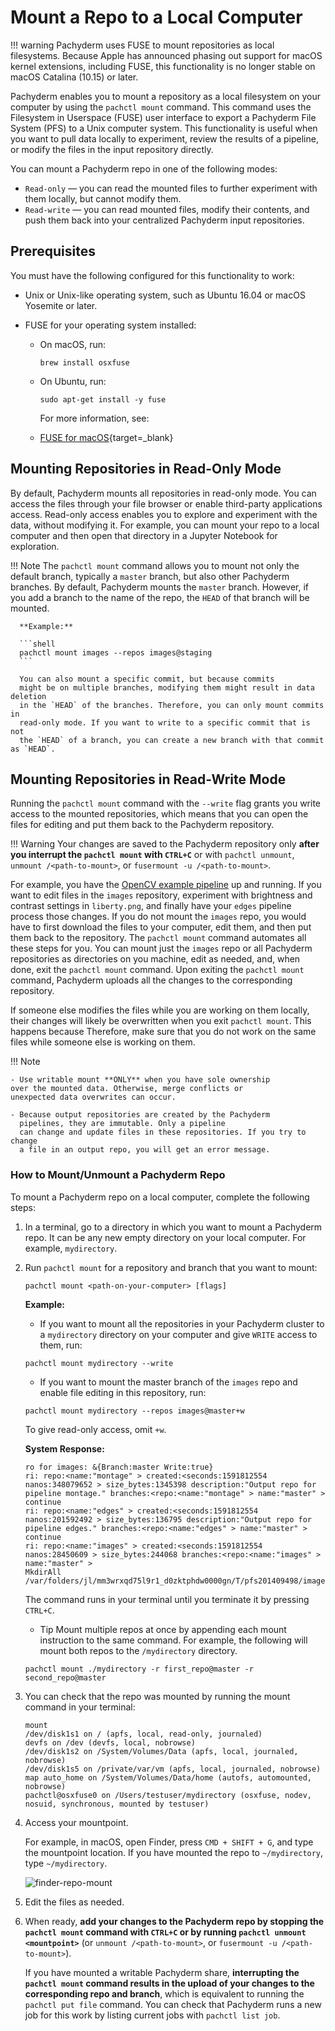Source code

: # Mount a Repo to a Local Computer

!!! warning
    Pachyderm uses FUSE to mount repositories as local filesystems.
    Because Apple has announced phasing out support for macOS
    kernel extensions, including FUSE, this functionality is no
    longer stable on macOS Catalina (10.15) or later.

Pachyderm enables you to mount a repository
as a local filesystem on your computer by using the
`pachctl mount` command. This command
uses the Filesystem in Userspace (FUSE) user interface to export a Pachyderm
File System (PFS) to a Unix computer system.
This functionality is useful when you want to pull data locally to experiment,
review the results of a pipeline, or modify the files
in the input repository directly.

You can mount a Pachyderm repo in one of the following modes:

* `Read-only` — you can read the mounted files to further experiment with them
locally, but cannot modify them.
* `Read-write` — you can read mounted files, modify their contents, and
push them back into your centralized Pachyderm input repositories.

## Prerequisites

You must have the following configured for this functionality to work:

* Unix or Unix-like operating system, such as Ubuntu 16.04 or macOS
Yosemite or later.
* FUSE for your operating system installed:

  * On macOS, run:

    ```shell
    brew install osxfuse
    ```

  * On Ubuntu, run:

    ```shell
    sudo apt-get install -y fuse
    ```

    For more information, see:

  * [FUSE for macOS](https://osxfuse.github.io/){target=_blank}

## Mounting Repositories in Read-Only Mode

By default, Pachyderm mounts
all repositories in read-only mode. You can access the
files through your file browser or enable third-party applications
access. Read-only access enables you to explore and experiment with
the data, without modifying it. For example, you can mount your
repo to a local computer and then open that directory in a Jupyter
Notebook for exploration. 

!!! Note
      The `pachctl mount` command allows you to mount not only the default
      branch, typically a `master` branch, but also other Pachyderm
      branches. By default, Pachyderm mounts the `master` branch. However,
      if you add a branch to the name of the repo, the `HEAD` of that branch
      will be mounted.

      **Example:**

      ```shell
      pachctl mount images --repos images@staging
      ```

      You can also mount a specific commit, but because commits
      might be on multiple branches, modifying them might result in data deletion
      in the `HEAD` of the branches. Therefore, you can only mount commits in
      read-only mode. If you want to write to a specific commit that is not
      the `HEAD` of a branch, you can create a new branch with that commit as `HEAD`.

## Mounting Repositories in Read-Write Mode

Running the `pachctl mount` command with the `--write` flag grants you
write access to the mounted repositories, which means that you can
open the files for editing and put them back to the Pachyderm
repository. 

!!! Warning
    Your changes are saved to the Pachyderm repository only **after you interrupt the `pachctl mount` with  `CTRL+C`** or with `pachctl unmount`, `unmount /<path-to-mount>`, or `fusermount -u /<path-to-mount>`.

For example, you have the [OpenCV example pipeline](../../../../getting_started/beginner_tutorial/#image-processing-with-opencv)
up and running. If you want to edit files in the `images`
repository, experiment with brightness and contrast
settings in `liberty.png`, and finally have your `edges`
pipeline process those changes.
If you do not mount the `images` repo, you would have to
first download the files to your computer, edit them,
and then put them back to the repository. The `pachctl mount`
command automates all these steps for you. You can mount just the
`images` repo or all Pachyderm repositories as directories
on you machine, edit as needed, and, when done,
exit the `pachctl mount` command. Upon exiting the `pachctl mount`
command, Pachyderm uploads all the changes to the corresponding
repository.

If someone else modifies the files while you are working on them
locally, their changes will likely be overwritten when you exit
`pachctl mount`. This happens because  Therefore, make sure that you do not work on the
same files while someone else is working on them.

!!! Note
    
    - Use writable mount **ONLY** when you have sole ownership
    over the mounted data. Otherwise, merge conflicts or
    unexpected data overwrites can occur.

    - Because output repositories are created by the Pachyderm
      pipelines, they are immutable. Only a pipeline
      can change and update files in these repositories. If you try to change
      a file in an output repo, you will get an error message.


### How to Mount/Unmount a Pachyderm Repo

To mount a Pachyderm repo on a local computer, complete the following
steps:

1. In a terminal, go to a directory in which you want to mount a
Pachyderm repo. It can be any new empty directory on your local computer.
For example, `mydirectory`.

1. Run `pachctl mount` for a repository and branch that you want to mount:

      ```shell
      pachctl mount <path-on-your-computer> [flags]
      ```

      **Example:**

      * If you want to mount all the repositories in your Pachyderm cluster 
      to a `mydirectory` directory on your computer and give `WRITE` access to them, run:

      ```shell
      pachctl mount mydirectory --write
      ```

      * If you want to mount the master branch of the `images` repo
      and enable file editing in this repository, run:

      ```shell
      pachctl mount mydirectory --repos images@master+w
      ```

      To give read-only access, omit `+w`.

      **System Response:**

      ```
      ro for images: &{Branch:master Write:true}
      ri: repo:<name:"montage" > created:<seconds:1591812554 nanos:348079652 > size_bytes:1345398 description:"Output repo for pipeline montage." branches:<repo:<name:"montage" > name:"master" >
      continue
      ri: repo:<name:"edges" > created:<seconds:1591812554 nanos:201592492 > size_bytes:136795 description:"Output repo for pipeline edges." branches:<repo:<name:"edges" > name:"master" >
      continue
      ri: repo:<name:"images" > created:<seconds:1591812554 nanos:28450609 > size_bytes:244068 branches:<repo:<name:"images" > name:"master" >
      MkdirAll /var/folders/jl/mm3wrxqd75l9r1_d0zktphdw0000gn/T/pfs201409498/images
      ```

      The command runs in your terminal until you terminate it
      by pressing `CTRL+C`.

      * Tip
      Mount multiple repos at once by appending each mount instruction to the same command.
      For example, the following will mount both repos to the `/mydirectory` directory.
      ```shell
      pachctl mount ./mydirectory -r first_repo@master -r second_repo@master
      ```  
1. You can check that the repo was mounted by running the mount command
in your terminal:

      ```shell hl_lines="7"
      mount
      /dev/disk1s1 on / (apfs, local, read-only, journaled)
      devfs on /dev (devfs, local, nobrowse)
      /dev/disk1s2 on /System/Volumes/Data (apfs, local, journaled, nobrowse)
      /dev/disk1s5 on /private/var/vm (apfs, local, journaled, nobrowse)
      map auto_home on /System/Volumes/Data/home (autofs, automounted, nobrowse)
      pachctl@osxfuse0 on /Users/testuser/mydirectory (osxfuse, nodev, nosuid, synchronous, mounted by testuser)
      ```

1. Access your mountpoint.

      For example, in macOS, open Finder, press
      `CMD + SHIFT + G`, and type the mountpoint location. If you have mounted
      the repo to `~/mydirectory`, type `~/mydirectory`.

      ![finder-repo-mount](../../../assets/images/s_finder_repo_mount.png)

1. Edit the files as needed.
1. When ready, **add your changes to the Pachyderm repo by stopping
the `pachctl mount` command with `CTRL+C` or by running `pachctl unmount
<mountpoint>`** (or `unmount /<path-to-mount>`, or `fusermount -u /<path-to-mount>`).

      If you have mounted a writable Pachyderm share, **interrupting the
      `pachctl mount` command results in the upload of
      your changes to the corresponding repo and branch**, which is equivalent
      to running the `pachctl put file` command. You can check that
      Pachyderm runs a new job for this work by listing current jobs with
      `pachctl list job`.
- - -
== About this task ==
From the first line of the material down to the line containing "This functionality is useful", inclusive, return each line exactly, skipping any picture.

== Written answer ==
Source code

: # Mount a Repo to a Local Computer

!!! warning
    Pachyderm uses FUSE to mount repositories as local filesystems.
    Because Apple has announced phasing out support for macOS
    kernel extensions, including FUSE, this functionality is no
    longer stable on macOS Catalina (10.15) or later.

Pachyderm enables you to mount a repository
as a local filesystem on your computer by using the
`pachctl mount` command. This command
uses the Filesystem in Userspace (FUSE) user interface to export a Pachyderm
File System (PFS) to a Unix computer system.
This functionality is useful when you want to pull data locally to experiment,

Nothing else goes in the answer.